Online Program

Using a web-based tool to assess beverages in community settings: Findings from the CA4Health program

Tuesday, November 5, 2013 : 12:50 p.m. - 1:10 p.m.

Soledad Drago-Ferguson, MPH, ., Samuels & Associates, Oakland, CA
Maria Boyle, MS, RD, Samuels & Associates, Oakland, CA
Alison Newton, Samuels & Associates, Oakland, CA
Sallie Yoshida, DrPH, RD, The Sarah Samuels Center for Public Health Research & Evaluation, Oakland, CA
Katherine Hawksworth, MPH, CHES, California Project LEAN, Public Health Institute, Oakland, CA
Cyndi Guerra-Walter, BA, California Project LEAN, Public Health Institute, Sacramento, CA
Kate Cheyne, MPH, CA4Health, Public Health Institute, Oakland, CA
Dianne C. Barker, MHS, Barker Bi-Coastal Health Consultants, Inc., Calabasas, CA
Consumption of sugary beverages may contribute to the obesity epidemic. CA4Health is a 5-year Community Transformation Grant from CDC, and one of CA4Health's focus areas is to reduce the consumption of sugary beverages in 12 low-income counties. The multi-method CA4Health evaluation utilized a unique web-based assessment tool called FoodBEAMS to document the types of beverages that are available. Typically used in schools, this tool was used to capture the baseline beverage environment in other settings, including worksites and afterschool sites.

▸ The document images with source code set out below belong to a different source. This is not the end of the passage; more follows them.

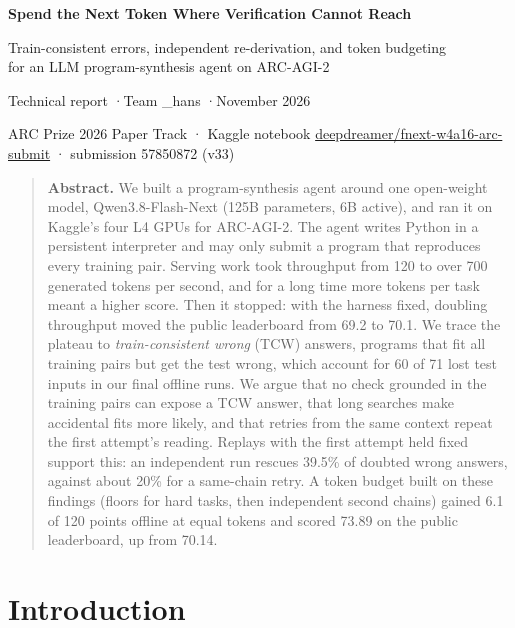 \documentclass[11pt]{article}
\begin{document}
\begin{center}
{\sffamily\bfseries\LARGE Spend the Next Token Where Verification Cannot Reach\par}
\vspace{0.5em}
{\sffamily\large\color{ink2} Train-consistent errors, independent re-derivation, and token budgeting\\ for an LLM program-synthesis agent on ARC-AGI-2\par}
\vspace{0.9em}
{\sffamily Technical report \quad·\quad Team \_hans \quad·\quad November 2026\par}
\vspace{0.2em}
{\sffamily\small\color{ink2} ARC Prize 2026 Paper Track · Kaggle notebook \href{https://www.kaggle.com/code/deepdreamer/fnext-w4a16-arc-submit}{deepdreamer/fnext-w4a16-arc-submit} · submission 57850872 (v33)\par}
\end{center}

\vspace{0.6em}
\begin{quote}\small
\textbf{\sffamily Abstract.} We built a program-synthesis agent around one open-weight model, Qwen3.8-Flash-Next (125B parameters, 6B active), and ran it on Kaggle's four L4 GPUs for ARC-AGI-2. The agent writes Python in a persistent interpreter and may only submit a program that reproduces every training pair. Serving work took throughput from 120 to over 700 generated tokens per second, and for a long time more tokens per task meant a higher score. Then it stopped: with the harness fixed, doubling throughput moved the public leaderboard from 69.2 to 70.1. We trace the plateau to \emph{train-consistent wrong} (TCW) answers, programs that fit all training pairs but get the test wrong, which account for 60 of 71 lost test inputs in our final offline runs. We argue that no check grounded in the training pairs can expose a TCW answer, that long searches make accidental fits more likely, and that retries from the same context repeat the first attempt's reading. Replays with the first attempt held fixed support this: an independent run rescues 39.5\% of doubted wrong answers, against about 20\% for a same-chain retry. A token budget built on these findings (floors for hard tasks, then independent second chains) gained 6.1 of 120 points offline at equal tokens and scored 73.89 on the public leaderboard, up from 70.14.
\end{quote}

\section{Introduction}
\end{document}
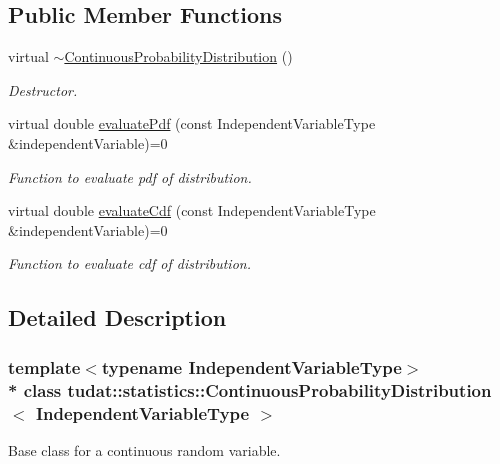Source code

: \subsection*{Public Member Functions}
\begin{DoxyCompactItemize}
\item 
virtual \hyperlink{classtudat_1_1statistics_1_1ContinuousProbabilityDistribution_a621a691342d27745eb2e9f617372e075}{$\sim$\+Continuous\+Probability\+Distribution} ()\hypertarget{classtudat_1_1statistics_1_1ContinuousProbabilityDistribution_a621a691342d27745eb2e9f617372e075}{}\label{classtudat_1_1statistics_1_1ContinuousProbabilityDistribution_a621a691342d27745eb2e9f617372e075}

\begin{DoxyCompactList}\small\item\em Destructor. \end{DoxyCompactList}\item 
virtual double \hyperlink{classtudat_1_1statistics_1_1ContinuousProbabilityDistribution_a7edfe6753ce63fe4e12409d3fb88e499}{evaluate\+Pdf} (const Independent\+Variable\+Type \&independent\+Variable)=0
\begin{DoxyCompactList}\small\item\em Function to evaluate pdf of distribution. \end{DoxyCompactList}\item 
virtual double \hyperlink{classtudat_1_1statistics_1_1ContinuousProbabilityDistribution_ad60887b5623ded9e73456dedcbf32a8a}{evaluate\+Cdf} (const Independent\+Variable\+Type \&independent\+Variable)=0
\begin{DoxyCompactList}\small\item\em Function to evaluate cdf of distribution. \end{DoxyCompactList}\end{DoxyCompactItemize}


\subsection{Detailed Description}
\subsubsection*{template$<$typename Independent\+Variable\+Type$>$\\*
class tudat\+::statistics\+::\+Continuous\+Probability\+Distribution$<$ Independent\+Variable\+Type $>$}

Base class for a continuous random variable. 

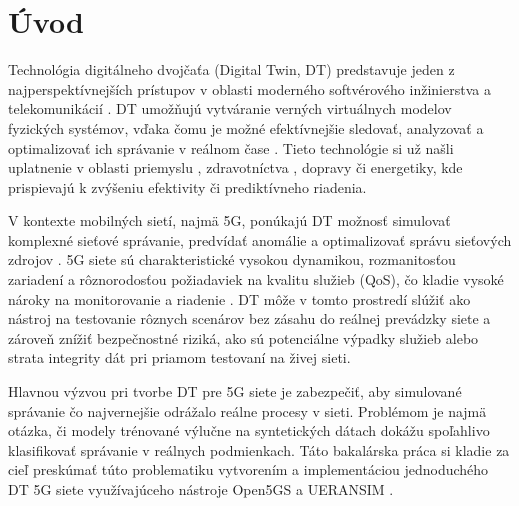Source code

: \chapter{Úvod}
Technológia digitálneho dvojčaťa (Digital Twin, DT) predstavuje jeden z najperspektívnejších prístupov v oblasti moderného softvérového inžinierstva \cite{DimensionOfDTAplication} a telekomunikácií \cite{AplicationsOfDT}. DT umožňujú vytváranie verných virtuálnych modelov fyzických systémov, vďaka čomu je možné efektívnejšie sledovať, analyzovať a optimalizovať ich správanie v reálnom čase \cite{real_time}. Tieto technológie si už našli uplatnenie v oblasti priemyslu \cite{manufacturing}, zdravotníctva \cite{siemens_helthcare}, dopravy či energetiky, kde prispievajú k zvýšeniu efektivity či prediktívneho riadenia.

V kontexte mobilných sietí, najmä 5G, ponúkajú DT možnosť simulovať komplexné sieťové správanie, predvídať anomálie a optimalizovať správu sieťových zdrojov \cite{5gandbeyond}. 5G siete sú charakteristické vysokou dynamikou, rozmanitosťou zariadení a rôznorodosťou požiadaviek na kvalitu služieb (QoS), čo kladie vysoké nároky na monitorovanie a riadenie \cite{AplicationsOfDT}. DT môže v tomto prostredí slúžiť ako nástroj na testovanie rôznych scenárov bez zásahu do reálnej prevádzky siete a zároveň znížiť bezpečnostné riziká, ako sú potenciálne výpadky služieb alebo strata integrity dát pri priamom testovaní na živej sieti.

Hlavnou výzvou pri tvorbe DT pre 5G siete je zabezpečiť, aby simulované správanie čo najvernejšie odrážalo reálne procesy v sieti. Problémom je najmä otázka, či modely trénované výlučne na syntetických dátach dokážu spoľahlivo klasifikovať správanie v reálnych podmienkach. Táto bakalárska práca si kladie za cieľ preskúmať túto problematiku vytvorením a implementáciou jednoduchého DT 5G siete využívajúceho nástroje Open5GS \cite{open5gs} a UERANSIM \cite{ueransim}.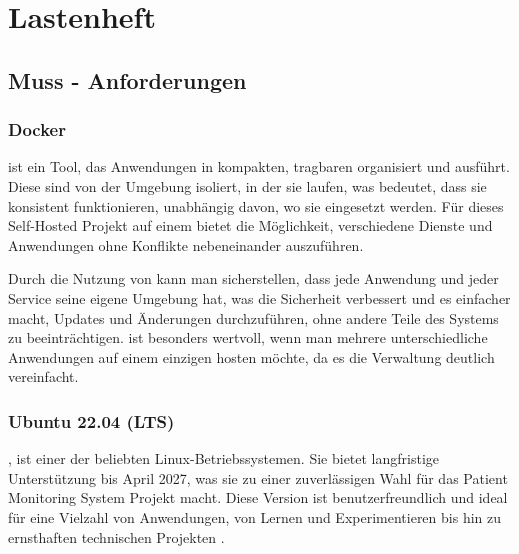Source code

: \clearpage

\section{Lastenheft}

\subsection{Muss - Anforderungen}

\subsubsection{Docker}
 ist ein Tool, das Anwendungen in kompakten, tragbaren  organisiert und ausführt. Diese  sind von der Umgebung isoliert, in der sie laufen, was bedeutet, dass sie konsistent funktionieren, unabhängig davon, wo sie eingesetzt werden. Für dieses Self-Hosted Projekt auf einem  bietet  die Möglichkeit, verschiedene Dienste und Anwendungen ohne Konflikte nebeneinander auszuführen.

Durch die Nutzung von  kann man sicherstellen, dass jede Anwendung und jeder Service seine eigene Umgebung hat, was die Sicherheit verbessert und es einfacher macht, Updates und Änderungen durchzuführen, ohne andere Teile des Systems zu beeinträchtigen.  ist besonders wertvoll, wenn man mehrere unterschiedliche Anwendungen auf einem einzigen  hosten möchte, da es die Verwaltung deutlich vereinfacht\cite{Docker}.

\subsubsection{Ubuntu 22.04 (LTS)}
, ist einer der beliebten Linux-Betriebssystemen. Sie bietet langfristige Unterstützung bis April 2027, was sie zu einer zuverlässigen Wahl für das Patient Monitoring System Projekt macht. Diese Version ist benutzerfreundlich und ideal für eine Vielzahl von Anwendungen, von Lernen und Experimentieren bis hin zu ernsthaften technischen Projekten \cite{ubuntu}.

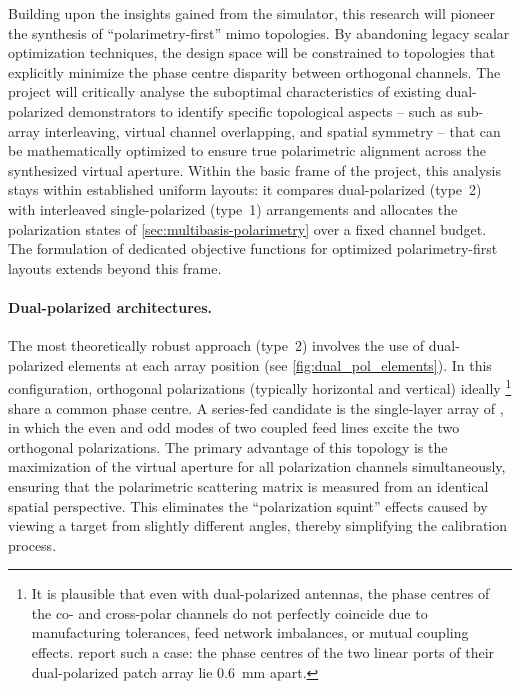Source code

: Building upon the insights gained from the simulator, this research will pioneer the synthesis of \enquote{polarimetry-first} \gls{mimo} topologies.
By abandoning legacy scalar optimization techniques, the design space will be constrained to topologies that explicitly minimize the phase centre disparity between orthogonal channels.
The project will critically analyse the suboptimal characteristics of existing dual-polarized demonstrators to identify specific topological aspects -- such as sub-array interleaving, virtual channel overlapping, and spatial symmetry -- that can be mathematically optimized to ensure true polarimetric alignment across the synthesized virtual aperture.
Within the basic frame of the project, this analysis stays within established uniform layouts: it compares dual-polarized (type~2) with interleaved single-polarized (type~1) arrangements and allocates the polarization states of \cref{sec:multibasis-polarimetry} over a fixed channel budget.
The formulation of dedicated objective functions for optimized polarimetry-first layouts extends beyond this frame.

\paragraph{Dual-polarized architectures.}
The most theoretically robust approach (type~2) involves the use of dual-polarized elements at each array position (see \cref{fig:dual_pol_elements}).
In this configuration, orthogonal polarizations (typically horizontal and vertical) ideally%
    \footnote{It is plausible that even with dual-polarized antennas, the phase centres of the co- and cross-polar channels do not perfectly coincide due to manufacturing tolerances, feed network imbalances, or mutual coupling effects.
    \textcite{hambergerMixedCircularLinear2019} report such a case: the phase centres of the two linear ports of their dual-polarized patch array lie \qty{0.6}{mm} apart.}
share a common phase centre.
A series-fed candidate is the single-layer array of \textcite{dengSeriesFedDualPolarizedSingleLayer2019}, in which the even and odd modes of two coupled feed lines excite the two orthogonal polarizations.
The primary advantage of this topology is the maximization of the virtual aperture for all polarization channels simultaneously, ensuring that the polarimetric scattering matrix is measured from an identical spatial perspective.
This eliminates the \enquote{polarization squint} effects caused by viewing a target from slightly different angles, thereby simplifying the calibration process.

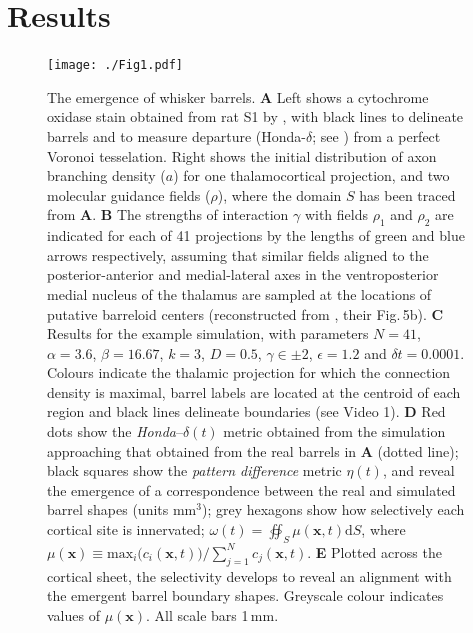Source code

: \documentclass[9pt,lineno]{elife}
\newcommand{\cmnt}[1]{\textcolor{colcmnt}{#1}}
\newcommand{\mb}[1]{\mathbf{#1}}
\begin{document}
\section{Results}

\begin{figure}
  \begin{fullwidth}
    \texttt{[image: ./Fig1.pdf]}
    \caption{The emergence of whisker barrels.
      \textbf{A} Left shows a cytochrome oxidase stain obtained from rat S1
      by \cite{zheng_signal_2001}, with black lines to delineate barrels and to
      measure departure (Honda-$\delta$; see \citealp{senft_mouse_1991}) from a
      perfect Voronoi tesselation. Right shows the initial distribution of axon
      branching density ($a$) for one thalamocortical projection, and two
      molecular guidance fields ($\rho$), \cmnt{where the domain $S$ has been
        traced from \textbf{A}}.
      \textbf{B} The strengths of interaction $\gamma$ with fields $\rho_1$
      and $\rho_2$ are indicated for each of 41 projections by the lengths of
      green and blue arrows respectively, assuming that similar fields aligned
      to the posterior-anterior and medial-lateral axes in the ventroposterior
      medial nucleus of the thalamus are sampled at the locations of putative
      barreloid centers (reconstructed from \citealp{haidarliu_size_2001},
      their \cmnt{Fig.\,5b}).
      \textbf{C} Results for the example simulation, with parameters
      \cmnt{$N=41$, $\alpha=3.6$, $\beta=16.67$, $k=3$, $D=0.5$,
        $\gamma\in\pm 2$, $\epsilon=1.2$} and $\delta{t}=0.0001$. Colours
      indicate the thalamic projection for which the connection density is
      maximal, \cmnt{barrel labels are located at the centroid of each
        region and} black lines delineate boundaries (see Video 1).
      \textbf{D} Red dots show the \emph{Honda}--\cmnt{$\delta(t)$} metric
      obtained from \cmnt{the} simulation approaching that obtained from
      the \cmnt{real} barrels in \textbf{A} (dotted line); black squares
      show the \emph{pattern difference} metric $\eta(t)$, and reveal the
      emergence of a correspondence between the real and simulated barrel
      shapes (units mm$^3$); \cmnt{grey hexagons show how selectively each
        cortical site is innervated;
        $\omega(t) = \oiint_{S} \mu(\mb{x},t) \mathrm{d}S$, where
        $\mu(\mb{x}) \equiv \mathrm{max}_i\big(c_i(\mb{x},t)\big)\big/\sum_{j=1}^{N} c_j(\mb{x},t)$.}
      \textbf{E} \cmnt{Plotted across the cortical sheet, the selectivity
        develops to reveal an alignment with the emergent barrel boundary
        shapes}. \cmnt{Greyscale colour indicates values of $\mu(\mb{x})$.}
      All scale bars 1\,mm.}
    \label{fig:main}
  \end{fullwidth}
\end{figure}
\end{document}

Community leaders were trained via webinar to use the tool in 55 intervention settings (19 schools, 32 worksites and 4 after school programs). The type, size, price, and advertisement of beverages were entered into a tablet-type computer which links to an extensive database of more than 1,750 beverages. Adherence to 4 model beverage standards was then determined. These standards defined the types of beverages that were allowed in specific settings.

Community leaders reported some difficulty using the tool but technical support helped alleviate the challenges. 2,800 beverages were assessed; the most common were soda (22%), sports drinks (15%), and water (14%). Overall adherence to the beverage standards was less than 30%. For example, 100% juice is allowed, but adherence was 4% in adult settings and 29% adherence in schools because serving sizes exceeded 8oz.

Beverage environments need improvement. This web-based tool can be used by community leaders to guide interventions, monitor changes over time, and ultimately reduce access to sugary beverages in a variety of community environments.

Learning Areas:

Public health or related research

Learning Objectives:
Describe how a web-based tool was used to assess beverage availability in a variety of community environments. Explain the importance of working with community leaders to assess the beverage environment in their communities. List three types of beverages that adhere and do not adhere to the 4 model beverage standards.

Keyword(s): Evaluation, Technology

Presenting author's disclosure statement:

Qualified on the content I am responsible for because: This work was conducted with Samuels Center staff and I have provided oversight in all aspects of this research.
Any relevant financial relationships? No

I agree to comply with the American Public Health Association Conflict of Interest and Commercial Support Guidelines, and to disclose to the participants any off-label or experimental uses of a commercial product or service discussed in my presentation.